• [Task prompt] Starting at the first line of the data below, repeat each line word for word up to and including the line with "<li>Han venido a".

════════

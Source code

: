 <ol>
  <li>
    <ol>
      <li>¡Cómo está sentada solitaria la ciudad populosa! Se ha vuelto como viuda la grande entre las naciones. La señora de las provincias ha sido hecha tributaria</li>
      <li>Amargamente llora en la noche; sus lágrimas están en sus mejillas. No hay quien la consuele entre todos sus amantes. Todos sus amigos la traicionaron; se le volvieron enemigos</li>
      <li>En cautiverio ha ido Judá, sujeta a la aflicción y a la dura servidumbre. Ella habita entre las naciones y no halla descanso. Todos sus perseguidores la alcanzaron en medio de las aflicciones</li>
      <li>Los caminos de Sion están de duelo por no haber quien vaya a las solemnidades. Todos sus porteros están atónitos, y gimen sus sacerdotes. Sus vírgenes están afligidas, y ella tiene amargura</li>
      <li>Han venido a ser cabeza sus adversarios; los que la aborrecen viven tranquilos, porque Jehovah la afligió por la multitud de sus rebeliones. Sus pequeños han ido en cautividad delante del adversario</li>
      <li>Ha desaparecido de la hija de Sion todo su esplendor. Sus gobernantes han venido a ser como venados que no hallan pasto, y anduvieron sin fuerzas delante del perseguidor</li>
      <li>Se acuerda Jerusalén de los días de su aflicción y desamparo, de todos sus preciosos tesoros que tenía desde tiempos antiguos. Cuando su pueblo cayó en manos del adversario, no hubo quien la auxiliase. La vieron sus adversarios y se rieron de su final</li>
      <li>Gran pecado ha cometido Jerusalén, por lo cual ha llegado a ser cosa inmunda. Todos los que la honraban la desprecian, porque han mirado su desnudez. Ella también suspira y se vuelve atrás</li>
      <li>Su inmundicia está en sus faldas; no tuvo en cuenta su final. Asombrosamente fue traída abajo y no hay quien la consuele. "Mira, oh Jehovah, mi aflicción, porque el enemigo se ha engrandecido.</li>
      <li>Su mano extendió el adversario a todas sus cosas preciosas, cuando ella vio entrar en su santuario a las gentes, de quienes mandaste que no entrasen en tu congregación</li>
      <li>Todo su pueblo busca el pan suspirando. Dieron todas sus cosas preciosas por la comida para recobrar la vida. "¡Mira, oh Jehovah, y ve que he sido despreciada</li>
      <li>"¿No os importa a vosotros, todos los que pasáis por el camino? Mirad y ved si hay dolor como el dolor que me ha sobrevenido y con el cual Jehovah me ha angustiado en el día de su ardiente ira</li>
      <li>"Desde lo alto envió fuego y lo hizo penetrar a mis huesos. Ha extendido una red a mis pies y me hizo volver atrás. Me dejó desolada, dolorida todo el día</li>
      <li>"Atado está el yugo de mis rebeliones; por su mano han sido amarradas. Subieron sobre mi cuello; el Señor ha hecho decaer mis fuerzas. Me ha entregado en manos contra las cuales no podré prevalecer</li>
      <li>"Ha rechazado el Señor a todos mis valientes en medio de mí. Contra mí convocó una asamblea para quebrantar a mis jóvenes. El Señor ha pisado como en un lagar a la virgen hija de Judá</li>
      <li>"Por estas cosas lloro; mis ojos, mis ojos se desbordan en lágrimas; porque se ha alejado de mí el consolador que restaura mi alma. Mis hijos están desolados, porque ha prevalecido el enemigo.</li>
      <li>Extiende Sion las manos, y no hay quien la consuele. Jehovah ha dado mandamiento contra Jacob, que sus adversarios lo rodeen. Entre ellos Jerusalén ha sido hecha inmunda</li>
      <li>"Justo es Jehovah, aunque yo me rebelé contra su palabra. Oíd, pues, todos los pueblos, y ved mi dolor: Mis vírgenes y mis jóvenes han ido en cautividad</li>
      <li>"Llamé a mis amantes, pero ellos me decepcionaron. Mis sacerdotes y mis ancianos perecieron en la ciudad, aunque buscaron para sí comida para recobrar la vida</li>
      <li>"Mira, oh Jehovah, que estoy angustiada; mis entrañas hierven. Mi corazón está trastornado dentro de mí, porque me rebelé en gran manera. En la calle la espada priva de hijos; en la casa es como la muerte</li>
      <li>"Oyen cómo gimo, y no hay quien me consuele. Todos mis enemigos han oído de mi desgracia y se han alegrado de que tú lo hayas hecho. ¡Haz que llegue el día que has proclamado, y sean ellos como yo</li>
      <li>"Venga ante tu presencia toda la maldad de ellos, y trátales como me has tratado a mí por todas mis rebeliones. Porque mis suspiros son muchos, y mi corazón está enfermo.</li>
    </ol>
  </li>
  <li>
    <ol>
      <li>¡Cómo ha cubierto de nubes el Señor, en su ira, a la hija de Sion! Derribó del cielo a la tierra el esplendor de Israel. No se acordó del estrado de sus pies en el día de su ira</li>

════════

• [Expected answer]
Source code

: <ol>
  <li>
    <ol>
      <li>¡Cómo está sentada solitaria la ciudad populosa! Se ha vuelto como viuda la grande entre las naciones. La señora de las provincias ha sido hecha tributaria</li>
      <li>Amargamente llora en la noche; sus lágrimas están en sus mejillas. No hay quien la consuele entre todos sus amantes. Todos sus amigos la traicionaron; se le volvieron enemigos</li>
      <li>En cautiverio ha ido Judá, sujeta a la aflicción y a la dura servidumbre. Ella habita entre las naciones y no halla descanso. Todos sus perseguidores la alcanzaron en medio de las aflicciones</li>
      <li>Los caminos de Sion están de duelo por no haber quien vaya a las solemnidades. Todos sus porteros están atónitos, y gimen sus sacerdotes. Sus vírgenes están afligidas, y ella tiene amargura</li>
      <li>Han venido a ser cabeza sus adversarios; los que la aborrecen viven tranquilos, porque Jehovah la afligió por la multitud de sus rebeliones. Sus pequeños han ido en cautividad delante del adversario</li>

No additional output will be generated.